Records excerpted from a collection:
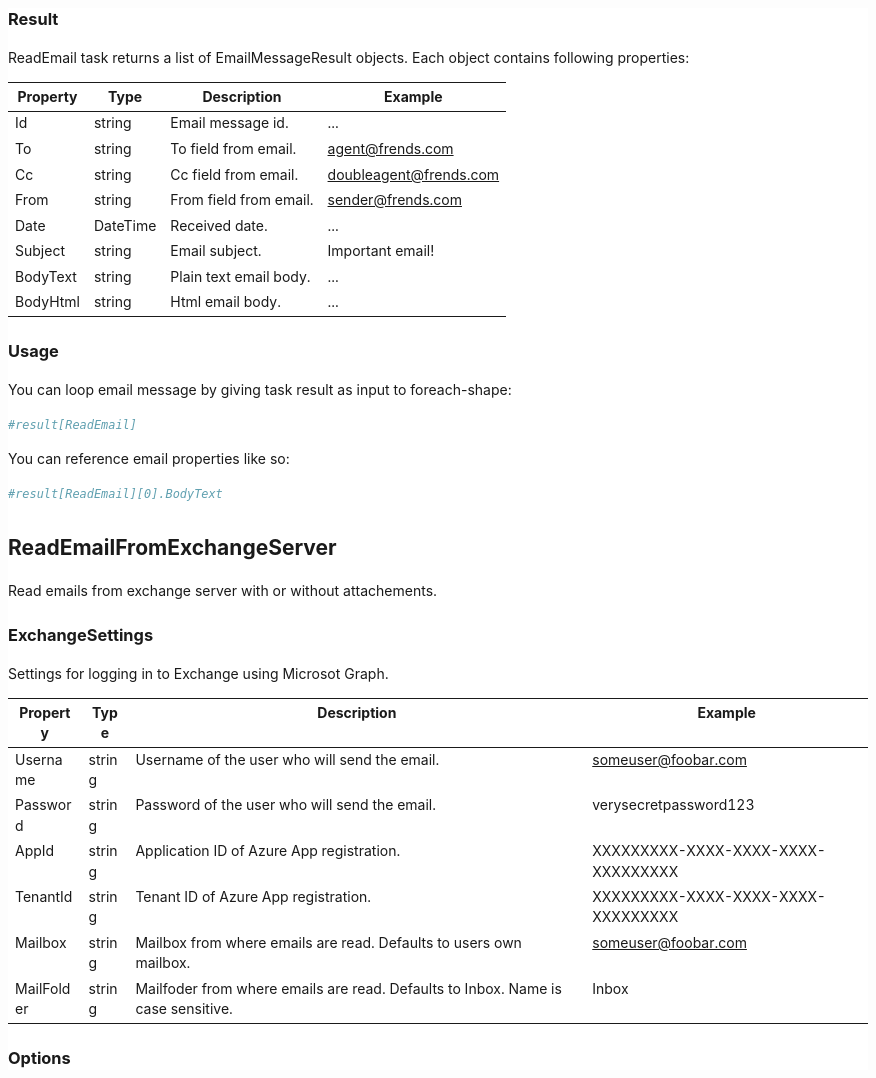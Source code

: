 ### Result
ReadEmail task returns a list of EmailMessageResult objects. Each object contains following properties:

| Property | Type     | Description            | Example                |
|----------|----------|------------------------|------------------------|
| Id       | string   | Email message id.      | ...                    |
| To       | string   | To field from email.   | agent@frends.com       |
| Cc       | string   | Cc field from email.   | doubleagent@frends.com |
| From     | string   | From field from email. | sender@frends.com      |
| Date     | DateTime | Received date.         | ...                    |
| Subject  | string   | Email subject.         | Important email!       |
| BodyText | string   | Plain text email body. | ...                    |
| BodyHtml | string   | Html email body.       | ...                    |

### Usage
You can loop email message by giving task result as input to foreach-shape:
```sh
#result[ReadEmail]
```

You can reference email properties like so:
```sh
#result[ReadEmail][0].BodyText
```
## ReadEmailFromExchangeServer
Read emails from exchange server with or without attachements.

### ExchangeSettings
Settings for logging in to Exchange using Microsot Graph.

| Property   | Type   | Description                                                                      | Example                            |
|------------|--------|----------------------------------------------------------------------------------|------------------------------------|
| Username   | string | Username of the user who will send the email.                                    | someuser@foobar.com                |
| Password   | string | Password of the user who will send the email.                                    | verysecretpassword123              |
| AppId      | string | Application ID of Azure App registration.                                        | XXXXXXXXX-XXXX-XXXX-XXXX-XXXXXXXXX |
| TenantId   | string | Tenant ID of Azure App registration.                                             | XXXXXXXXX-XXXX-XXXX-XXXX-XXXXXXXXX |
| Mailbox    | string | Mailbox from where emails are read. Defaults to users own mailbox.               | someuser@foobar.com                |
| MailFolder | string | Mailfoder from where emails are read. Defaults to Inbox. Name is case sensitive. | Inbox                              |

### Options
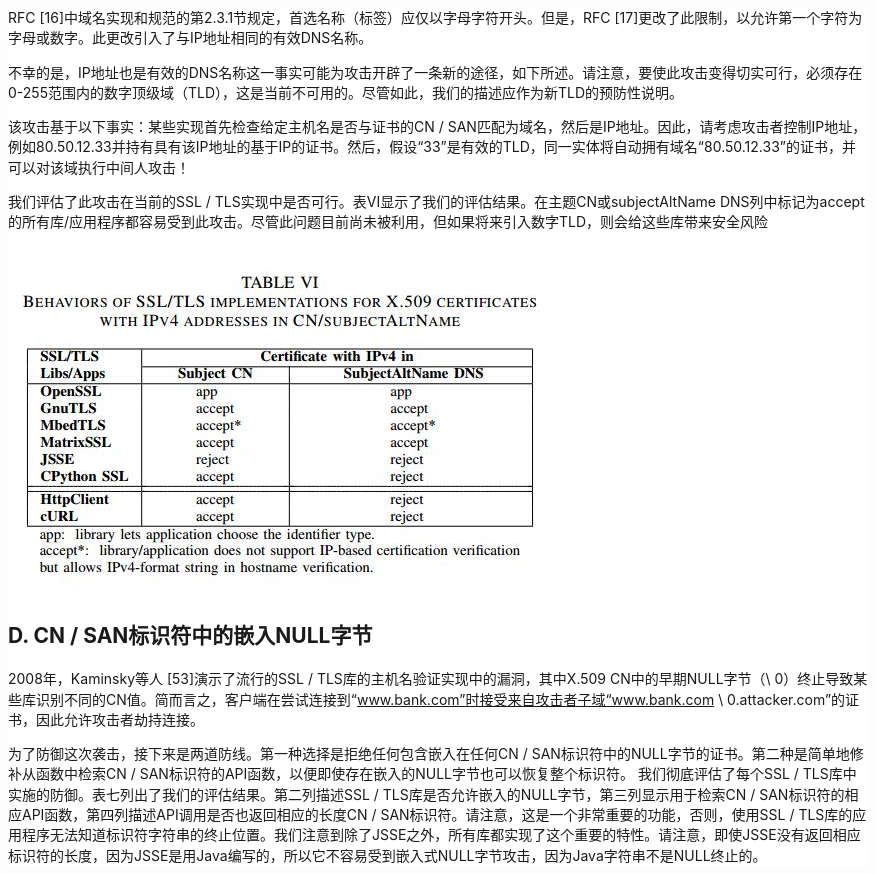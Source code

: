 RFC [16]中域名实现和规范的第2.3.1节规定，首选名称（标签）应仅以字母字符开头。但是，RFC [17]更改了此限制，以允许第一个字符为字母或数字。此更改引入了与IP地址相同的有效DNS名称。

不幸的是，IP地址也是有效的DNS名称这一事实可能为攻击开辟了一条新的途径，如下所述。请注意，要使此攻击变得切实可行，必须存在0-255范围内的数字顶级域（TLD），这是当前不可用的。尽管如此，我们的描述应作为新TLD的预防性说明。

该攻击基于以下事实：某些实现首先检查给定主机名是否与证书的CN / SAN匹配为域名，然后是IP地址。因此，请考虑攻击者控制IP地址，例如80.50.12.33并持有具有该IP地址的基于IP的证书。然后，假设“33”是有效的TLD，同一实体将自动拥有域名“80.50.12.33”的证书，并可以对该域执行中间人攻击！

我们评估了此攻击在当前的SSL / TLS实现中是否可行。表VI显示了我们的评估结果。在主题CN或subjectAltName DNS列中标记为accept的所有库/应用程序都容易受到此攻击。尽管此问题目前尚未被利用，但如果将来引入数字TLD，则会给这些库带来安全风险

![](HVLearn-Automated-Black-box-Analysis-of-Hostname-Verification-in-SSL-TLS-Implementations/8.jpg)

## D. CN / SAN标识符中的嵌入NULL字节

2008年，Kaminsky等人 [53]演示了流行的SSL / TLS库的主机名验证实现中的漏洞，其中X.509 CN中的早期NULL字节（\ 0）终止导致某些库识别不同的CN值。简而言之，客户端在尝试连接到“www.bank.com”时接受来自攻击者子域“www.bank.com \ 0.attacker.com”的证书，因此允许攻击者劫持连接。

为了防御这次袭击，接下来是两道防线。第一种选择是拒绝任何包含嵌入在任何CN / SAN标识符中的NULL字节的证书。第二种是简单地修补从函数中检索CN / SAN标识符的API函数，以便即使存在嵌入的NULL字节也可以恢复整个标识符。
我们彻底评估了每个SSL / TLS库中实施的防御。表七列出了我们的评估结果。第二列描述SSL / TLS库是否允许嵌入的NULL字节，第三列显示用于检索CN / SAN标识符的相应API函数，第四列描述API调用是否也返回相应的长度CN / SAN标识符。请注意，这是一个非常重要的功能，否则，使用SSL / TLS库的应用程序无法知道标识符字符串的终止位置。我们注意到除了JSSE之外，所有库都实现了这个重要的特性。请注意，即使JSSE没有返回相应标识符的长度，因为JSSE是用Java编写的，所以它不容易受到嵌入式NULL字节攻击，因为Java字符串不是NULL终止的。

## [The task]
Would you please retype all the data exactly? Leave out whatever pictures it holds.

## [Response]
Source code

: ### Result
ReadEmail task returns a list of EmailMessageResult objects. Each object contains following properties:

| Property | Type     | Description            | Example                |
|----------|----------|------------------------|------------------------|
| Id       | string   | Email message id.      | ...                    |
| To       | string   | To field from email.   | agent@frends.com       |
| Cc       | string   | Cc field from email.   | doubleagent@frends.com |
| From     | string   | From field from email. | sender@frends.com      |
| Date     | DateTime | Received date.         | ...                    |
| Subject  | string   | Email subject.         | Important email!       |
| BodyText | string   | Plain text email body. | ...                    |
| BodyHtml | string   | Html email body.       | ...                    |

### Usage
You can loop email message by giving task result as input to foreach-shape:
```sh
#result[ReadEmail]
```

You can reference email properties like so:
```sh
#result[ReadEmail][0].BodyText
```
## ReadEmailFromExchangeServer
Read emails from exchange server with or without attachements.

### ExchangeSettings
Settings for logging in to Exchange using Microsot Graph.

| Property   | Type   | Description                                                                      | Example                            |
|------------|--------|----------------------------------------------------------------------------------|------------------------------------|
| Username   | string | Username of the user who will send the email.                                    | someuser@foobar.com                |
| Password   | string | Password of the user who will send the email.                                    | verysecretpassword123              |
| AppId      | string | Application ID of Azure App registration.                                        | XXXXXXXXX-XXXX-XXXX-XXXX-XXXXXXXXX |
| TenantId   | string | Tenant ID of Azure App registration.                                             | XXXXXXXXX-XXXX-XXXX-XXXX-XXXXXXXXX |
| Mailbox    | string | Mailbox from where emails are read. Defaults to users own mailbox.               | someuser@foobar.com                |
| MailFolder | string | Mailfoder from where emails are read. Defaults to Inbox. Name is case sensitive. | Inbox                              |

### Options
Source code

: RFC [16]中域名实现和规范的第2.3.1节规定，首选名称（标签）应仅以字母字符开头。但是，RFC [17]更改了此限制，以允许第一个字符为字母或数字。此更改引入了与IP地址相同的有效DNS名称。

不幸的是，IP地址也是有效的DNS名称这一事实可能为攻击开辟了一条新的途径，如下所述。请注意，要使此攻击变得切实可行，必须存在0-255范围内的数字顶级域（TLD），这是当前不可用的。尽管如此，我们的描述应作为新TLD的预防性说明。

该攻击基于以下事实：某些实现首先检查给定主机名是否与证书的CN / SAN匹配为域名，然后是IP地址。因此，请考虑攻击者控制IP地址，例如80.50.12.33并持有具有该IP地址的基于IP的证书。然后，假设“33”是有效的TLD，同一实体将自动拥有域名“80.50.12.33”的证书，并可以对该域执行中间人攻击！

我们评估了此攻击在当前的SSL / TLS实现中是否可行。表VI显示了我们的评估结果。在主题CN或subjectAltName DNS列中标记为accept的所有库/应用程序都容易受到此攻击。尽管此问题目前尚未被利用，但如果将来引入数字TLD，则会给这些库带来安全风险

![](HVLearn-Automated-Black-box-Analysis-of-Hostname-Verification-in-SSL-TLS-Implementations/8.jpg)

## D. CN / SAN标识符中的嵌入NULL字节

2008年，Kaminsky等人 [53]演示了流行的SSL / TLS库的主机名验证实现中的漏洞，其中X.509 CN中的早期NULL字节（\ 0）终止导致某些库识别不同的CN值。简而言之，客户端在尝试连接到“www.bank.com”时接受来自攻击者子域“www.bank.com \ 0.attacker.com”的证书，因此允许攻击者劫持连接。

为了防御这次袭击，接下来是两道防线。第一种选择是拒绝任何包含嵌入在任何CN / SAN标识符中的NULL字节的证书。第二种是简单地修补从函数中检索CN / SAN标识符的API函数，以便即使存在嵌入的NULL字节也可以恢复整个标识符。
我们彻底评估了每个SSL / TLS库中实施的防御。表七列出了我们的评估结果。第二列描述SSL / TLS库是否允许嵌入的NULL字节，第三列显示用于检索CN / SAN标识符的相应API函数，第四列描述API调用是否也返回相应的长度CN / SAN标识符。请注意，这是一个非常重要的功能，否则，使用SSL / TLS库的应用程序无法知道标识符字符串的终止位置。我们注意到除了JSSE之外，所有库都实现了这个重要的特性。请注意，即使JSSE没有返回相应标识符的长度，因为JSSE是用Java编写的，所以它不容易受到嵌入式NULL字节攻击，因为Java字符串不是NULL终止的。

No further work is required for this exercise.